Match the word "reports". Return each line of the data below where it appears.

Plain-text document sources
Content starts

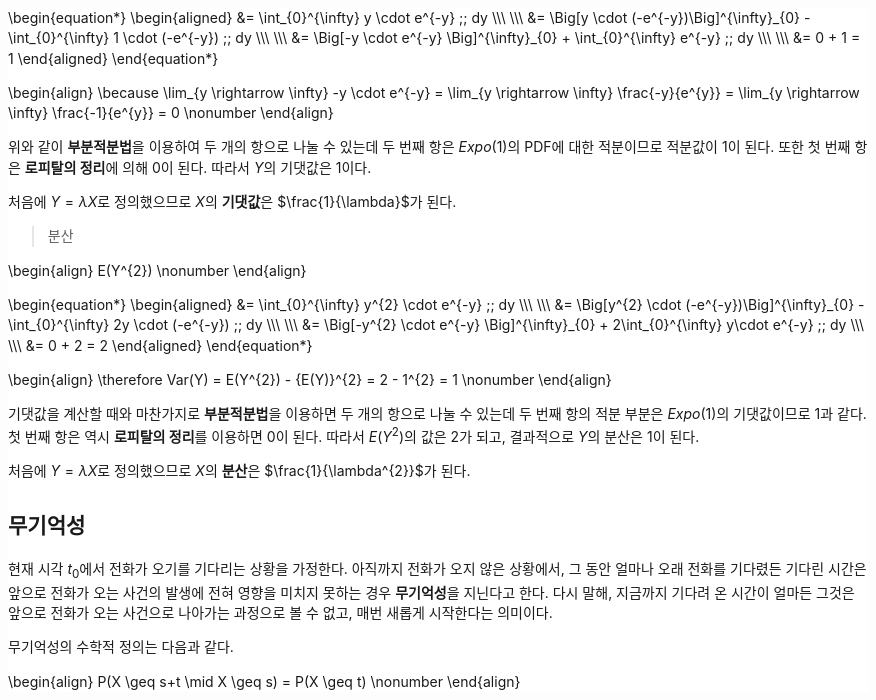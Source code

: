 \begin{equation\*}
\begin{aligned}
&= \int_{0}^{\infty} y \cdot e^{-y} \;\; dy \\\\\\ \\\\\\
&= \Big[y \cdot (-e^{-y})\Big]^{\infty}\_{0} - \int_{0}^{\infty} 1 \cdot (-e^{-y}) \;\; dy \\\\\\ \\\\\\
&= \Big[-y \cdot e^{-y} \Big]^{\infty}\_{0} + \int_{0}^{\infty} e^{-y} \;\; dy \\\\\\ \\\\\\
&= 0 + 1 = 1
\end{aligned}
\end{equation\*}

\begin{align}
\because \lim_{y \rightarrow \infty} -y \cdot e^{-y} = \lim_{y \rightarrow \infty} \frac{-y}{e^{y}} = \lim_{y \rightarrow \infty} \frac{-1}{e^{y}} = 0 \nonumber
\end{align}

위와 같이 **부분적분법**을 이용하여 두 개의 항으로 나눌 수 있는데 두 번째 항은 $Expo(1)$의 PDF에 대한 적분이므로 적분값이 $1$이 된다. 또한 첫 번째 항은 **로피탈의 정리**에 의해 $0$이 된다. 따라서 $Y$의 기댓값은 $1$이다.

처음에 $Y=\lambda X$로 정의했으므로 $X$의 **기댓값**은 $\frac{1}{\lambda}$가 된다.

> 분산

\begin{align}
E(Y^{2}) \nonumber
\end{align}

\begin{equation\*}
\begin{aligned}
&= \int_{0}^{\infty} y^{2} \cdot e^{-y} \;\; dy \\\\\\ \\\\\\
&= \Big[y^{2} \cdot (-e^{-y})\Big]^{\infty}\_{0} - \int_{0}^{\infty} 2y \cdot (-e^{-y}) \;\; dy \\\\\\ \\\\\\
&= \Big[-y^{2} \cdot e^{-y} \Big]^{\infty}\_{0} + 2\int_{0}^{\infty} y\cdot e^{-y} \;\; dy \\\\\\ \\\\\\
&= 0 + 2 = 2 
\end{aligned}
\end{equation\*}

\begin{align}
\therefore Var(Y) = E(Y^{2}) - \{E(Y)\}^{2} = 2 - 1^{2} = 1 \nonumber
\end{align}

기댓값을 계산할 때와 마찬가지로 **부분적분법**을 이용하면 두 개의 항으로 나눌 수 있는데 두 번째 항의 적분 부분은 $Expo(1)$의 기댓값이므로 $1$과 같다. 첫 번째 항은 역시 **로피탈의 정리**를 이용하면 $0$이 된다. 따라서 $E(Y^{2})$의 값은 $2$가 되고, 결과적으로 $Y$의 분산은 $1$이 된다.

처음에 $Y=\lambda X$로 정의했으므로 $X$의 **분산**은 $\frac{1}{\lambda^{2}}$가 된다.


## 무기억성

현재 시각 $t_{0}$에서 전화가 오기를 기다리는 상황을 가정한다. 아직까지 전화가 오지 않은 상황에서, 그 동안 얼마나 오래 전화를 기다렸든 기다린 시간은 앞으로 전화가 오는 사건의 발생에 전혀 영향을 미치지 못하는 경우 **무기억성**을 지닌다고 한다. 다시 말해, 지금까지 기다려 온 시간이 얼마든 그것은 앞으로 전화가 오는 사건으로 나아가는 과정으로 볼 수 없고, 매번 새롭게 시작한다는 의미이다.

무기억성의 수학적 정의는 다음과 같다.

\begin{align}
P(X \geq s+t \mid X \geq s) = P(X \geq t) \nonumber
\end{align}
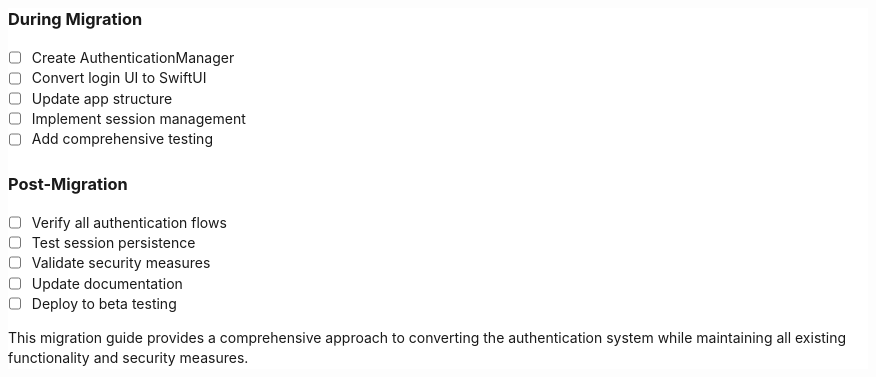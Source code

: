 ### During Migration
- [ ] Create AuthenticationManager
- [ ] Convert login UI to SwiftUI
- [ ] Update app structure
- [ ] Implement session management
- [ ] Add comprehensive testing

### Post-Migration
- [ ] Verify all authentication flows
- [ ] Test session persistence
- [ ] Validate security measures
- [ ] Update documentation
- [ ] Deploy to beta testing

This migration guide provides a comprehensive approach to converting the authentication system while maintaining all existing functionality and security measures.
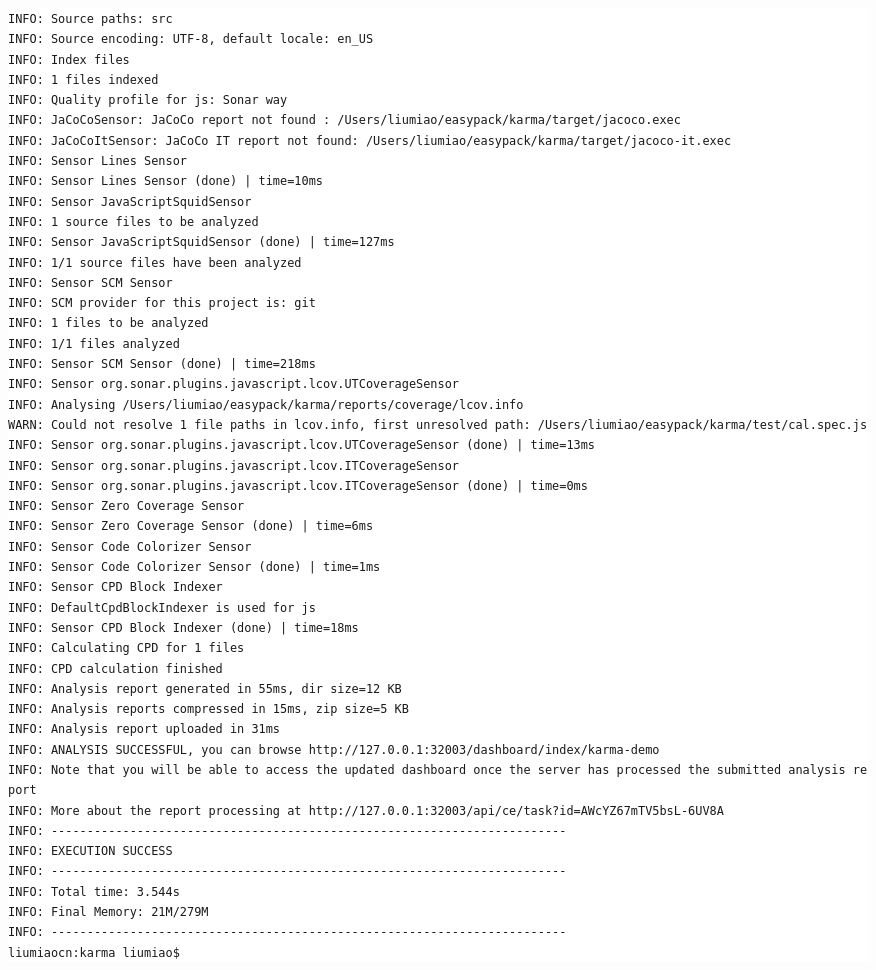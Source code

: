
 ```has-numbering
INFO: Source paths: src
INFO: Source encoding: UTF-8, default locale: en_US
INFO: Index files
INFO: 1 files indexed
INFO: Quality profile for js: Sonar way
INFO: JaCoCoSensor: JaCoCo report not found : /Users/liumiao/easypack/karma/target/jacoco.exec
INFO: JaCoCoItSensor: JaCoCo IT report not found: /Users/liumiao/easypack/karma/target/jacoco-it.exec
INFO: Sensor Lines Sensor
INFO: Sensor Lines Sensor (done) | time=10ms
INFO: Sensor JavaScriptSquidSensor
INFO: 1 source files to be analyzed
INFO: Sensor JavaScriptSquidSensor (done) | time=127ms
INFO: 1/1 source files have been analyzed
INFO: Sensor SCM Sensor
INFO: SCM provider for this project is: git
INFO: 1 files to be analyzed
INFO: 1/1 files analyzed
INFO: Sensor SCM Sensor (done) | time=218ms
INFO: Sensor org.sonar.plugins.javascript.lcov.UTCoverageSensor
INFO: Analysing /Users/liumiao/easypack/karma/reports/coverage/lcov.info
WARN: Could not resolve 1 file paths in lcov.info, first unresolved path: /Users/liumiao/easypack/karma/test/cal.spec.js
INFO: Sensor org.sonar.plugins.javascript.lcov.UTCoverageSensor (done) | time=13ms
INFO: Sensor org.sonar.plugins.javascript.lcov.ITCoverageSensor
INFO: Sensor org.sonar.plugins.javascript.lcov.ITCoverageSensor (done) | time=0ms
INFO: Sensor Zero Coverage Sensor
INFO: Sensor Zero Coverage Sensor (done) | time=6ms
INFO: Sensor Code Colorizer Sensor
INFO: Sensor Code Colorizer Sensor (done) | time=1ms
INFO: Sensor CPD Block Indexer
INFO: DefaultCpdBlockIndexer is used for js
INFO: Sensor CPD Block Indexer (done) | time=18ms
INFO: Calculating CPD for 1 files
INFO: CPD calculation finished
INFO: Analysis report generated in 55ms, dir size=12 KB
INFO: Analysis reports compressed in 15ms, zip size=5 KB
INFO: Analysis report uploaded in 31ms
INFO: ANALYSIS SUCCESSFUL, you can browse http://127.0.0.1:32003/dashboard/index/karma-demo
INFO: Note that you will be able to access the updated dashboard once the server has processed the submitted analysis report
INFO: More about the report processing at http://127.0.0.1:32003/api/ce/task?id=AWcYZ67mTV5bsL-6UV8A
INFO: ------------------------------------------------------------------------
INFO: EXECUTION SUCCESS
INFO: ------------------------------------------------------------------------
INFO: Total time: 3.544s
INFO: Final Memory: 21M/279M
INFO: ------------------------------------------------------------------------
liumiaocn:karma liumiao$
```
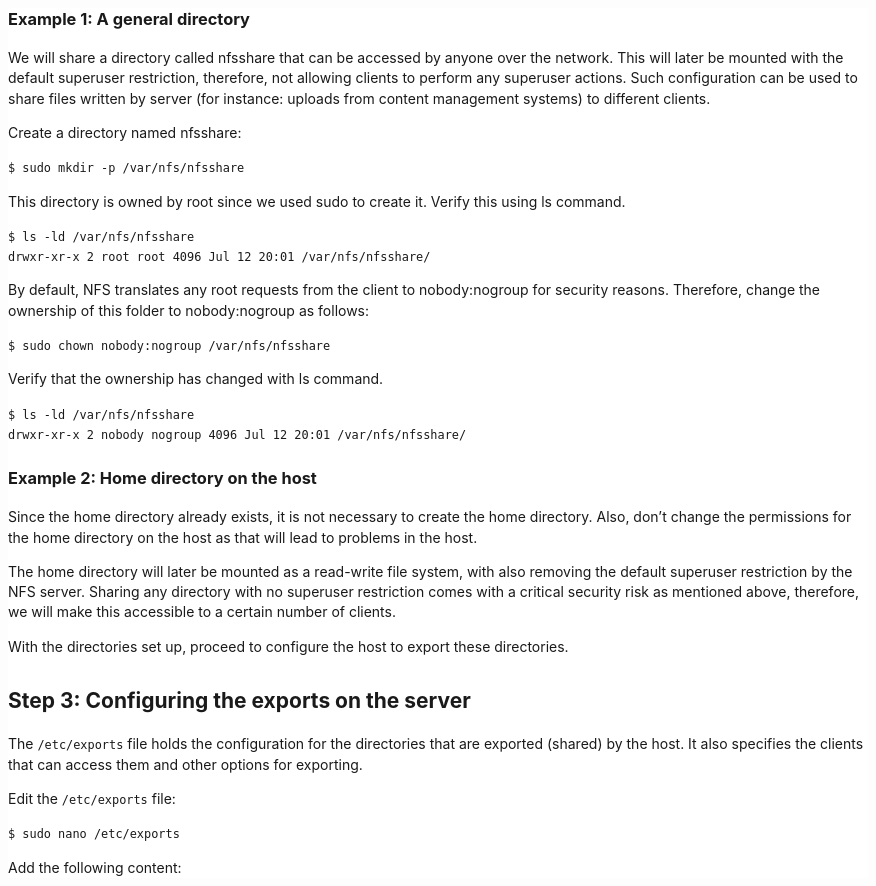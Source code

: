 ### Example 1: A general directory

We will share a directory called nfsshare that can be accessed by anyone over the network. This will later be mounted with the default superuser restriction, therefore, not allowing clients to perform any superuser actions. Such configuration can be used to share files written by server (for instance: uploads from content management systems) to different clients.

Create a directory named nfsshare:

```
$ sudo mkdir -p /var/nfs/nfsshare
```

This directory is owned by root since we used sudo to create it. Verify this using ls command.

```
$ ls -ld /var/nfs/nfsshare
drwxr-xr-x 2 root root 4096 Jul 12 20:01 /var/nfs/nfsshare/
```

By default, NFS translates any root requests from the client to nobody:nogroup for security reasons. Therefore, change the ownership of this folder to nobody:nogroup as follows:

```
$ sudo chown nobody:nogroup /var/nfs/nfsshare
```

Verify that the ownership has changed with ls command.

```
$ ls -ld /var/nfs/nfsshare
drwxr-xr-x 2 nobody nogroup 4096 Jul 12 20:01 /var/nfs/nfsshare/
```

### Example 2: Home directory on the host

Since the home directory already exists, it is not necessary to create the home directory. Also, don’t change the permissions for the home directory on the host as that will lead to problems in the host.

The home directory will later be mounted as a read-write file system, with also removing the default superuser restriction by the NFS server. Sharing any directory with no superuser restriction comes with a critical security risk as mentioned above, therefore, we will make this accessible to a certain number of clients.

With the directories set up, proceed to configure the host to export these directories.

## Step 3: Configuring the exports on the server

The `/etc/exports` file holds the configuration for the directories that are exported (shared) by the host. It also specifies the clients that can access them and other options for exporting.

Edit the `/etc/exports` file:

```
$ sudo nano /etc/exports
```

Add the following content:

Content ends

Response ▸
INFO: Analysing /Users/liumiao/easypack/karma/reports/coverage/lcov.info
INFO: Analysis reports compressed in 15ms, zip size=5 KB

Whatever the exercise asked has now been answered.